1. Jacques Renault
"People seem to go back and forth with what to put on the master and individual tracks. I always tend to use a little compression on everything. It just depends on what sort of effect you're going for. I used to group all my drums together for example, and now each audio track has its own compressor and reverb settings. It makes more sense to me and how each sound will cut in the final mix. With my synths I used to record everything dry and then go back for effects etc. Then I decided that things like turning off the chorus when using my Rolands took away from the warmth of the instrument. It's important for me to have everything as 'live' as possible, I've always considered myself to be a musician and then a producer."
2. Don Rimini
"Audio Damage Sub-Station is a really great delay plug-in. The way that it repeats has a really similar sound to the reverberation of the vintage Roland Space Echo RE-20 which was used in loads of Dub tunes. I mainly use it on rhythmical elements, right before a break, for example. It works really well as an atmospheric layer when there's a lot of feedback."

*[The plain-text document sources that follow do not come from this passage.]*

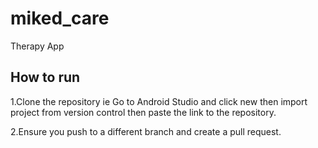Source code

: # miked_care

Therapy App
## How to run 

1.Clone the repository ie Go to Android Studio and click new then import project from version control then paste the link to the repository.

2.Ensure you push to a different branch and create a pull request.


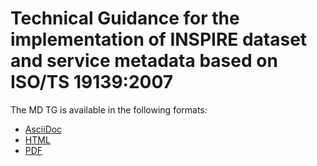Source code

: # Technical Guidance for the implementation of INSPIRE dataset and service metadata based on ISO/TS 19139:2007

The MD TG is available in the following formats:
* [AsciiDoc](dataspecification_so.adoc)
* [HTML](dataspecification_so.html)
* [PDF](dataspecification_so.pdf)
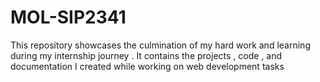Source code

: # MOL-SIP2341
This repository showcases the culmination of my hard work and learning during my internship journey . It contains the projects , code , and documentation I created while working on web development tasks
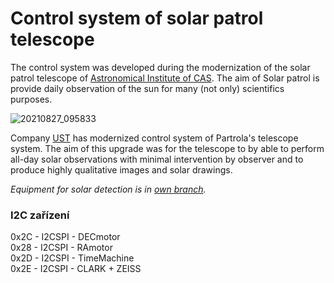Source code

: # Control system of solar patrol telescope

The control system was developed during the modernization of the solar patrol telescope of [Astronomical Institute of CAS](http://www.asu.cas.cz/en/about/about-the-institute). The aim of Solar patrol is provide daily observation of the sun for many (not only) scientifics purposes. 

![20210827_095833](https://user-images.githubusercontent.com/5196729/137342953-5a7304ff-793c-4e57-895f-c33158f182ff.jpg)

Company [UST](ust.cz) has modernized control system of Partrola's telescope system. The aim of this upgrade was for the telescope to by able to perform all-day solar observations with minimal intervention by observer and to produce highly qualitative images and solar drawings.

_Equipment for solar detection is in [own branch](https://github.com/UniversalScientificTechnologies/SolarPatrolTelescope/tree/ControlSystem)._





### I2C zařízení

0x2C - I2CSPI - DECmotor \
0x28 - I2CSPI - RAmotor \
0x2D - I2CSPI - TimeMachine \
0x2E - I2CSPI - CLARK + ZEISS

"It's weird. No matter how much I spend on plug-ins I always tend to resort to using the free ones the most. One in particular, the Camel Crusher, seems to always find its way onto my drum channels. It's This little free 'colouring' compressor designed by Camel Audio and is great for texturing drums, adding a bit of distortion, or beefing up a low end. Not to mention a 12 year old could use it in a matter of minutes."
4. Russ Chimes
"Go-to compressor: Waves CLA-3A. For the last year or so, this has fast become my favourite and most used compressor, I just love it. Primarily I use it on busses. Drums are usually the first port of call. I usually apply one to the kick and one to a snare or snare buss, then group together all the hi-hat/crash and mid-high frequency percussion tracks together and use the CLA as a sort of glue. It just seems to have the perfect attack/ release times adding thud to kicks and slap to snares in all the right places, while giving the hats and percussion a really subtle sizzle, especially when you play around with the 'Hi-Freq' control. It's also great for applying to synth, lead and pad busses, as the compression it applies is pretty transparent, adding the right amount of body without colouring the sound too much."

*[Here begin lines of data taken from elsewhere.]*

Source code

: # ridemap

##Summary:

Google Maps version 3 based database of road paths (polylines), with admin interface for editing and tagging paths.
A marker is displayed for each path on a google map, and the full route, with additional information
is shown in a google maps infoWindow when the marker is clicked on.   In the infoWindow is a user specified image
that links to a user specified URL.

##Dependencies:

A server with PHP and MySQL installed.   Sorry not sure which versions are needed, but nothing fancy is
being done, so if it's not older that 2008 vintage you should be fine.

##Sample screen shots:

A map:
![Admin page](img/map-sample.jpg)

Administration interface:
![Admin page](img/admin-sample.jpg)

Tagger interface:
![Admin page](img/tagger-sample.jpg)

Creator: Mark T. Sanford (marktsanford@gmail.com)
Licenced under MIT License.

"One of my secret tricks is to use MIDI files, anything from Classical stuff to regular Pop stuff - anything you can find; Bon Jovi, Michael Jackson. When you import those MIDI files to Cubase you get standard GM MIDI synth sounds that are terrible! All the tracks are separate though, so you can access the drums, the guitars, the bass individually. So then I might use the guitar MIDI to trigger a synth, maybe reverse it or move the MIDI notes a 16th bar and stack them to get this kind of phasing effect and really complex rhythms."
"Group saturation is a nice trick for saturating or distorting a lead sound in context with the bassline, without distorting the bass itself. You could also use this technique on a bass sound an octave up to help it sit in the mix. Duplicate your bassline and mute the original. Send your duplicated bassline and the lead to an aux track and add a Saturation plug-in. Drive the input until it's audibly distorting and add an EQ plug post saturation. Cut everything below 500Hz to remove the low and low-mid. Unmute the original bassline and adjust the aux level so that the distorted lead compliments the bass."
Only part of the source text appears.